Down Syndrome - For Providers/Educators

Talking With Families

A child with a cell phoneAs with any unexpected news, learning that a family member has, or is expecting, a child with Down syndrome can be a shock. Preconceived ideas of what life would be like will be challenged, and new expectations will likely take time to develop. Knowing that their son or daughter has many options and supports available to live a rich and fulfilling life is critical in the early days, weeks, months, and even years of their little one’s life.

Many families describe hearing the news that their child has Down syndrome as a “flashbulb moment”. Time stands still, the exact words used, and the emotion and feeling behind them, are forever etched in their memory. The manner in which the healthcare provider delivers the news is critical in helping families adjust to this new “change in plans”. Guidelines have been published that outline best practices in communicating a diagnosis of Down syndrome, both prenatally and at birth, available here at the Agency for Healthcare Research and Quality under the U.S. Department of Health and Human Services.

What Do I Do First?

  1. Inform both parents together of your suspicion after mother has had sufficient time to recover from the delivery, but ideally within the first 24 hours. Discuss in a private setting, without interruption, and in the parents’ preferred language. Coordinate the message between the obstetric and pediatric staff, if possible. Have the infant present and referred to by name.
     
  2. Congratulate parents on the birth of their newborn; do NOT say “I’m sorry” or “I have bad news”. Give a balanced approach about what Down syndrome means for that child and for that family. Choose your words with sensitivity, using “People First” language that emphasizes the child, not the disability. Avoid terms such as “Down’s baby”, etc. Be aware of the realities and possibilities for healthy, productive lives for people with Down syndrome today. Limit discussions to those medical conditions the newborn is suspected of having or that may occur in the first year. Allow time for questions and make plans for follow up.
     
  3. Order chromosome karyotype as STAT or with FISH (fluorescent in situ hybridization) for 24-48 hour preliminary results. The preliminary results should be available prior to hospital discharge, with the final karyotype results available within 1-2 weeks. Coordinate with parents whether they wish to receive the final results by phone or in person.
     
  4. Request a Genetics consult with a Geneticist or Genetic Counselor. If genetics services are available in your setting, order a genetics consult while baby is still an inpatient. If not, request an outpatient genetics appointment within a week of the infant’s discharge. Most genetics clinics are more than happy to work in families with a new diagnosis.
     
  5. Offer and facilitate referral to your local Down syndrome association for parent to parent support. Many Down syndrome organizations have a First Call program that includes up-to-date information on Down syndrome, local resources, and parent contacts. See Resource List for the closest DS organization in your area.
     
  6. Heart defects are seen in ~50% of individuals with Down syndrome. Order an echocardiogram, to be read by a pediatric cardiologist, preferably prior to hospital discharge. Obtain a CBC to rule out transient myeloproliferative disorder. Check for duodenal atresia, cataracts, reflux, and feeding difficulty. Follow up on newborn screening results for hypothyroidism and hearing loss.
     
  7. Follow the Down Syndrome HealthCare Guidelines published by the American Academy of Pediatrics for ongoing healthcare from birth to adulthood.
     

Basic Guidelines for Using People First Language

(From the National Down Syndrome Congress)

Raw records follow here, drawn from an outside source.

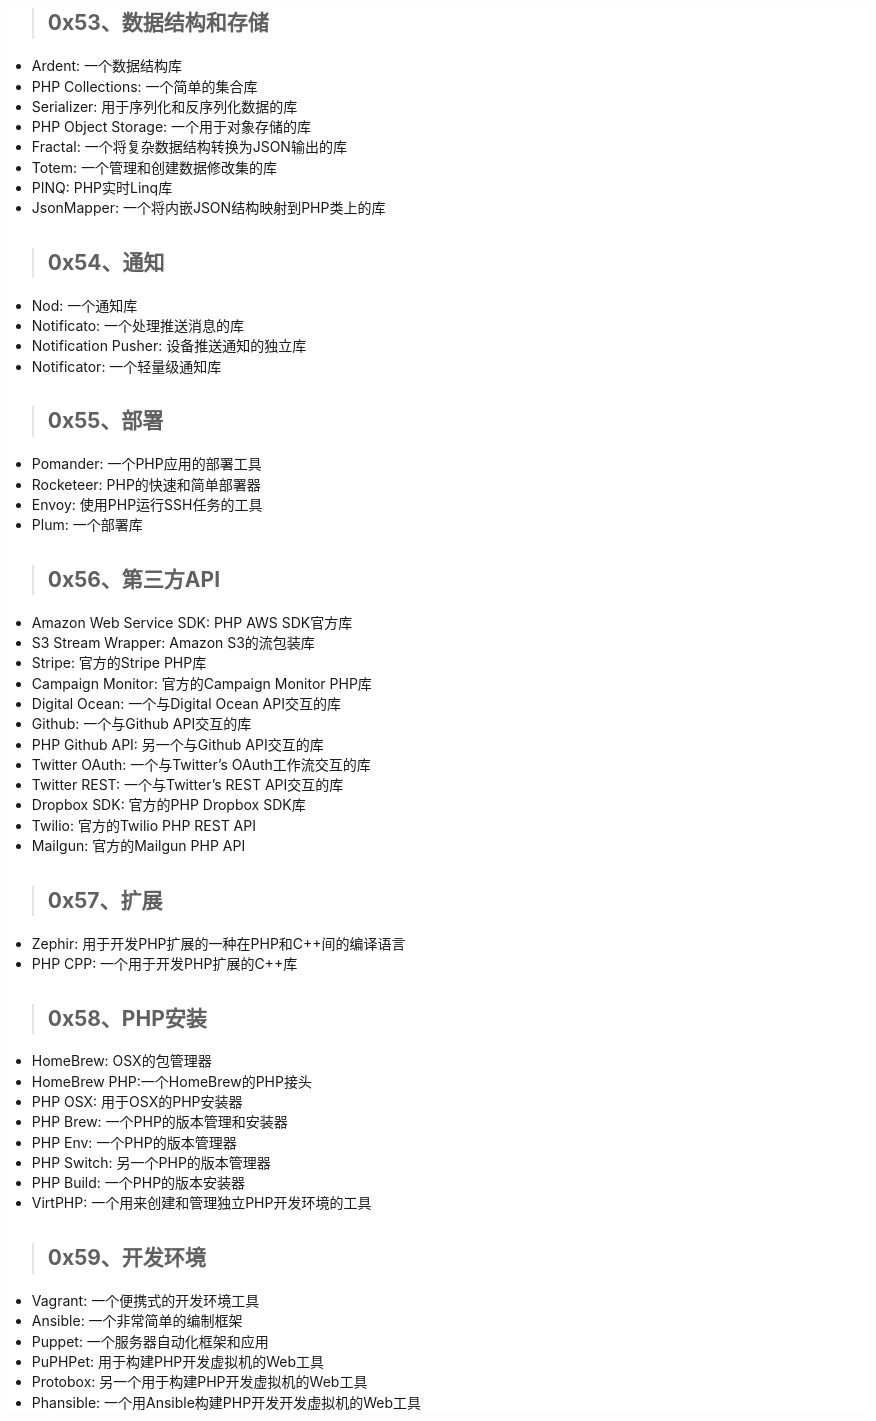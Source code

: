 >## 0x53、数据结构和存储
- Ardent: 一个数据结构库
- PHP Collections: 一个简单的集合库
- Serializer: 用于序列化和反序列化数据的库
- PHP Object Storage: 一个用于对象存储的库
- Fractal: 一个将复杂数据结构转换为JSON输出的库
- Totem: 一个管理和创建数据修改集的库
- PINQ: PHP实时Linq库
- JsonMapper: 一个将内嵌JSON结构映射到PHP类上的库

>## 0x54、通知
- Nod: 一个通知库
- Notificato: 一个处理推送消息的库
- Notification Pusher: 设备推送通知的独立库
- Notificator: 一个轻量级通知库

>## 0x55、部署
- Pomander: 一个PHP应用的部署工具
- Rocketeer: PHP的快速和简单部署器
- Envoy: 使用PHP运行SSH任务的工具
- Plum: 一个部署库

>## 0x56、第三方API
- Amazon Web Service SDK: PHP AWS SDK官方库
- S3 Stream Wrapper: Amazon S3的流包装库
- Stripe: 官方的Stripe PHP库
- Campaign Monitor: 官方的Campaign Monitor PHP库
- Digital Ocean: 一个与Digital Ocean API交互的库
- Github: 一个与Github API交互的库
- PHP Github API: 另一个与Github API交互的库
- Twitter OAuth: 一个与Twitter’s OAuth工作流交互的库
- Twitter REST: 一个与Twitter’s REST API交互的库
- Dropbox SDK: 官方的PHP Dropbox SDK库
- Twilio: 官方的Twilio PHP REST API
- Mailgun: 官方的Mailgun PHP API

>## 0x57、扩展
- Zephir: 用于开发PHP扩展的一种在PHP和C++间的编译语言
- PHP CPP: 一个用于开发PHP扩展的C++库

>## 0x58、PHP安装
- HomeBrew: OSX的包管理器
- HomeBrew PHP:一个HomeBrew的PHP接头
- PHP OSX: 用于OSX的PHP安装器
- PHP Brew: 一个PHP的版本管理和安装器
- PHP Env: 一个PHP的版本管理器
- PHP Switch: 另一个PHP的版本管理器
- PHP Build: 一个PHP的版本安装器
- VirtPHP: 一个用来创建和管理独立PHP开发环境的工具

>## 0x59、开发环境
- Vagrant: 一个便携式的开发环境工具
- Ansible: 一个非常简单的编制框架
- Puppet: 一个服务器自动化框架和应用
- PuPHPet: 用于构建PHP开发虚拟机的Web工具
- Protobox: 另一个用于构建PHP开发虚拟机的Web工具
- Phansible: 一个用Ansible构建PHP开发开发虚拟机的Web工具
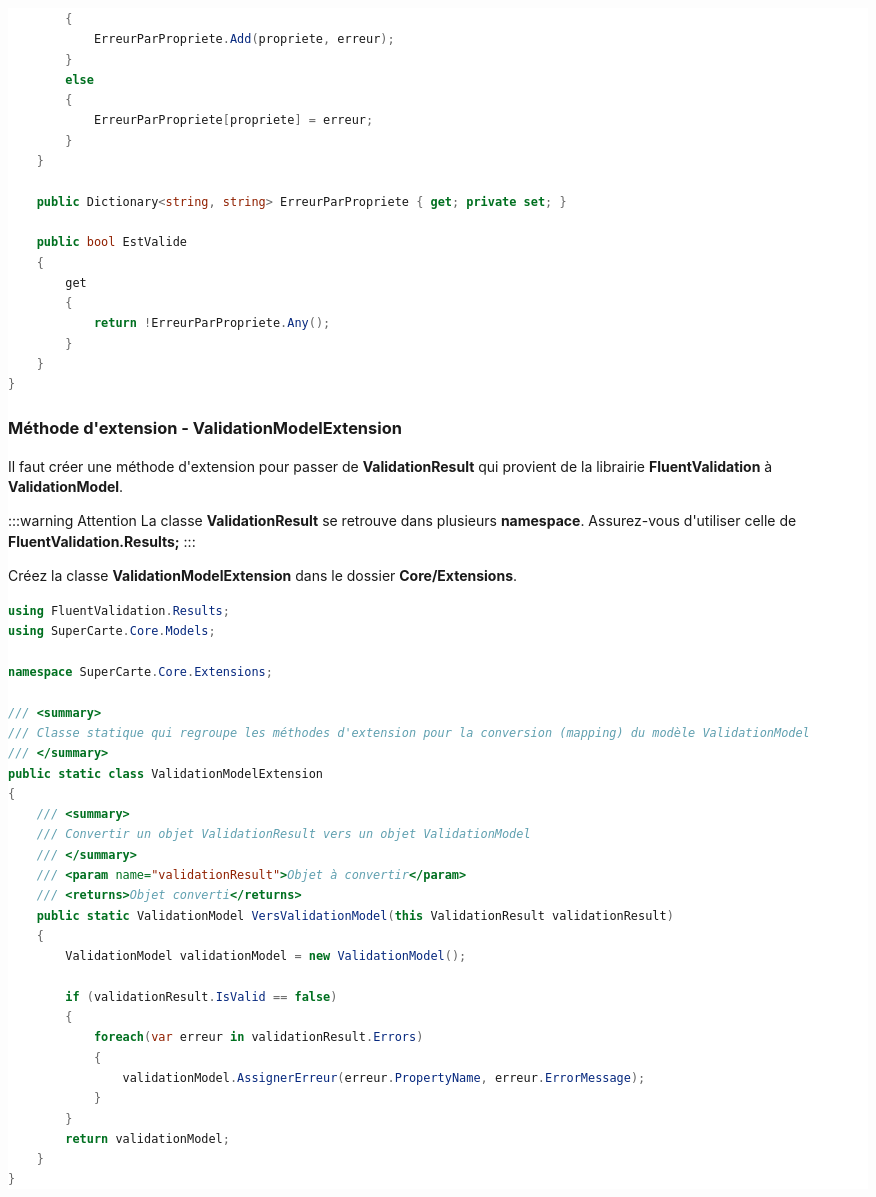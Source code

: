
 ```csharp showLineNumbers
        {
            ErreurParPropriete.Add(propriete, erreur);
        }
        else
        {
            ErreurParPropriete[propriete] = erreur;
        }
    } 
    
    public Dictionary<string, string> ErreurParPropriete { get; private set; }

    public bool EstValide
    {
        get
        {
            return !ErreurParPropriete.Any();
        }
    }
}
```

### Méthode d'extension - ValidationModelExtension

Il faut créer une méthode d'extension pour passer de **ValidationResult** qui provient de la librairie **FluentValidation** à **ValidationModel**.

:::warning Attention
La classe **ValidationResult** se retrouve dans plusieurs **namespace**. Assurez-vous d'utiliser celle de **FluentValidation.Results;**
:::

Créez la classe **ValidationModelExtension** dans le dossier **Core/Extensions**.

```csharp showLineNumbers
using FluentValidation.Results;
using SuperCarte.Core.Models;

namespace SuperCarte.Core.Extensions;

/// <summary>
/// Classe statique qui regroupe les méthodes d'extension pour la conversion (mapping) du modèle ValidationModel
/// </summary>
public static class ValidationModelExtension
{
    /// <summary>
    /// Convertir un objet ValidationResult vers un objet ValidationModel
    /// </summary>
    /// <param name="validationResult">Objet à convertir</param>
    /// <returns>Objet converti</returns>
    public static ValidationModel VersValidationModel(this ValidationResult validationResult)
    {
        ValidationModel validationModel = new ValidationModel();

        if (validationResult.IsValid == false)
        {
            foreach(var erreur in validationResult.Errors)
            {
                validationModel.AssignerErreur(erreur.PropertyName, erreur.ErrorMessage);
            }
        }
        return validationModel;
    }
}
```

Put people first, not their disability
A “person with a disability”, not a “disabled person”
A “child with autism”, not an “autistic child”

Use emotionally neutral expressions
A person “with” cerebral palsy, not “afflicted with” cerebral palsy
An individual who had a stroke, not a stroke “victim”
A person “has” Down syndrome, not “suffers from” Down syndrome

Emphasize abilities, not limitations
A person “uses a wheelchair”, not “wheelchair-bound”
A child “receives special education services”, not “in special ed”

Adopt family-preferred language
A “cognitive disability” or “intellectual disability” is preferred over “mentally retarded”
“Typically developing” or “typical” is preferred over “normal”
“Accessible” parking space or hotel room is preferred over “handicapped”

Never use the “R-word” as a joke
“That’s so retarded!”, “He’s a retard”

Helpful Links

Exceptional Children's Assistance Center
Tips for teaching students with Down syndrome


References:

  • Bull, MJ, and the Committee on Genetics. (2011). Health supervision for children with Down syndrome, Pediatrics, 128(2), 393-406.
     
  • Sheets, KB, et al. (2011). Practice guidelines for communicating a prenatal or postnatal diagnosis of Down syndrome: recommendations of the National Society of Genetic Counselors, Journal of Genetic Counseling, 20, 432-441.
     
  • Skotko, BG, et al. (2009). Postnatal diagnosis of Down syndrome: synthesis of the evidence on how best to deliver the news, Pediatrics, 124(4), e751-e758.